|Australia's batsmen were frustrated by Anderson and Tremlett, the England pace duo, both taking four wickets each [EPA]
England have taken control of the Ashes on the opening day of the fourth test at the Melbourne Cricket Ground (MCG), after bowling Australia out for 98 in their first innings.
The tourists then charged ahead to score 157 without loss by stumps, on Sunday.
Australia's dismal batting performance eclipsed their previous lowest of 104 against their opponents at the MCG in the inaugural match of England's first test tour of Australia in 1876-77.
The hosts won that test by 45 runs.
England captain Strauss won the toss and sent Australia into bat on a moist, grassy pitch that offered swing and varying bounce from the first ball on an overcast morning.
England's seamers ran through Australia's top order before lunch and then grabbed their last six wickets for the loss of only 40 runs before tea to stun an 84,000-strong crowd.
James Anderson (4-44) and Chris Tremlett (4-26) did the damage, while wicketkeeper Matt Prior took six catches as the Australian wickets fell to catches off edges behind the wicket, at regular intervals.
Tim Bresnan, replacement for Steve Finn, took 2-25.

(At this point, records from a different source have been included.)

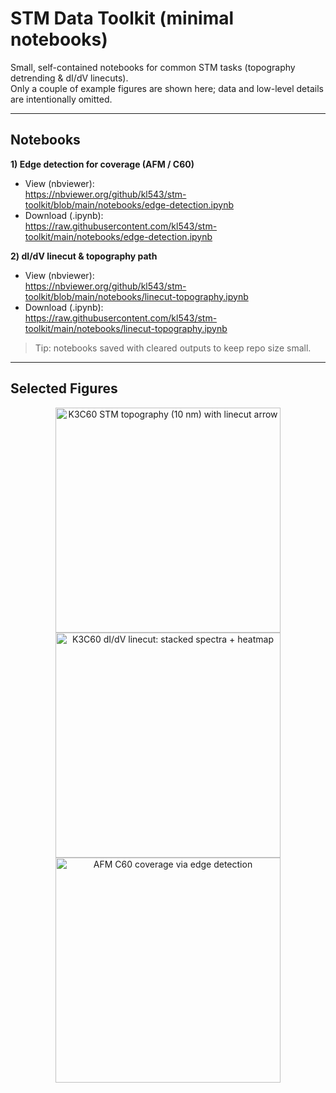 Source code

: # STM Data Toolkit (minimal notebooks)

Small, self-contained notebooks for common STM tasks (topography detrending & dI/dV linecuts).  
Only a couple of example figures are shown here; data and low-level details are intentionally omitted.

---

## Notebooks

**1) Edge detection for coverage (AFM / C60)**  
- View (nbviewer):  
  https://nbviewer.org/github/kl543/stm-toolkit/blob/main/notebooks/edge-detection.ipynb  
- Download (.ipynb):  
  https://raw.githubusercontent.com/kl543/stm-toolkit/main/notebooks/edge-detection.ipynb

**2) dI/dV linecut & topography path**  
- View (nbviewer):  
  https://nbviewer.org/github/kl543/stm-toolkit/blob/main/notebooks/linecut-topography.ipynb  
- Download (.ipynb):  
  https://raw.githubusercontent.com/kl543/stm-toolkit/main/notebooks/linecut-topography.ipynb

> Tip: notebooks saved with cleared outputs to keep repo size small.

---

## Selected Figures

<p align="center">
  <!-- Topography（替换成你的实际文件名） -->
  <img src="assets/img/stm-k3c60-topography-10nm-gold-linecut-arrow.webp" alt="K3C60 STM topography (10 nm) with linecut arrow" width="360">
  <!-- Linecut 堆叠 + 热图（替换成你的实际文件名） -->
  <img src="assets/img/stm-k3c60-didv-linecut-stack-heatmap-10nm-pm20mv.webp" alt="K3C60 dI/dV linecut: stacked spectra + heatmap" width="360">
  <!-- AFM 覆盖率（替换成你的实际文件名） -->
  <img src="assets/img/afm-c60-coverage-edge-detection-10nm.webp" alt="AFM C60 coverage via edge detection" width="360">
</p>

Tremlett and Bresnan removed openers Shane Watson (5) and the struggling Phillip Hughes (16) respectively.
The latter gave away his wicket with a miscued cut that flew straight to Kevin Pietersen at gully.
Ricky Ponting, Australia captain's troubled batting form in the series continued as he was out for 10, edging Tremlett to Graeme Swann in the slips.
Mike Hussey, forced into the role of rescuer throughout the series, suffered his first batting failure by Anderson just before lunch, nicking to Matt Prior's safe hands behind the wickets for eight.
A rain shower that brought lunch five minutes early and delayed the second session by 45 minutes compounded Australia's misery as the ball continued to turn in the early afternoon.
Anderson struck twice shortly after lunch, removing Steve Smith for six and Michael Clarke for 20, both caught behind by Prior with similar deliveries that swung late.
Brad Haddin, Australia wicketkeeper, then flashed at Tim Bresnan.
But his flat-footed drive flew straight to Strauss at first slip, sparking England's ecstatic 'Barmy Army' into renditions of "God Save the Queen".
Anderson's dismissal of paceman Mitchell Johnson for a duck was England's third without a run conceded after lunch, as Australia crashed from 77-5 to 77-8.
Australia's tail added another 21 runs, with Peter Siddle's 11 finishing the third-highest score of the innings.
James Anderson, key England paceman said that, "In an Ashes series to bowl Australia out for less than 100 and then be 150 for none at the end of play is just unheard of, really".
"Today was when all those bits of luck came together and we got the nicks that we've missed in the past, " he added.
Solid opening pair
Andrew Strauss and Alastair Cook, the England opening pair, added to their hosts' woes by surviving more than three hours at the crease.
With the afternoon sunshine drying out the pitch, the duo made good use of the conditions at a pitch that had earlier troubled Australia's batsmen.
Strauss remained not out on 64 and Cook on 80 at the close of play, raising England's hopes of taking the Ashes home for the first time in 24 years.
Cook, who scored a match-saving double-century in Brisbane but failed twice in Perth, raised his half-century by cutting a loose delivery from Mitchell Johnson for four in the 32nd over.
Strauss reached his half-century five overs later, tucking a single off part-time legspinner Smith to deep mid-on.
Johnson had sparked Australia's 267-run win in Perth with a match-winning six-wicket haul but was hit for 11 runs off his first over and finished with unflattering figures of 0-42 off seven overs.
With Australia's batsmen embarrassed and their pace attack frustrated, spectators left the 100,000-capacity stadium in droves, leaving their bowlers to toil fruitlessly in front of rows of empty seats for the last hour.
Michael Clarke, Australian vice-captain said that, "England outplayed us and it was a tough day, but fortunately there's four days left in this Test match, so it's really important we come out tomorrow and show that intent."
England last won a famous victory at the MCG in 1998 with Dean Headley taking 6-60 in the second innings as the tourists won by just 12 nail-biting runs.
Australia's only loss at the MCG this decade has been against South Africa two years ago as the Proteas went on to win their first-ever series in Australia.
The five-test Ashes series is tied at 1-1.
England, who currently hold the Ashes, need to win only the Melbourne test to be the first team to retain the Ashes on Australian soil since Mike Gatting's side in 1986/87.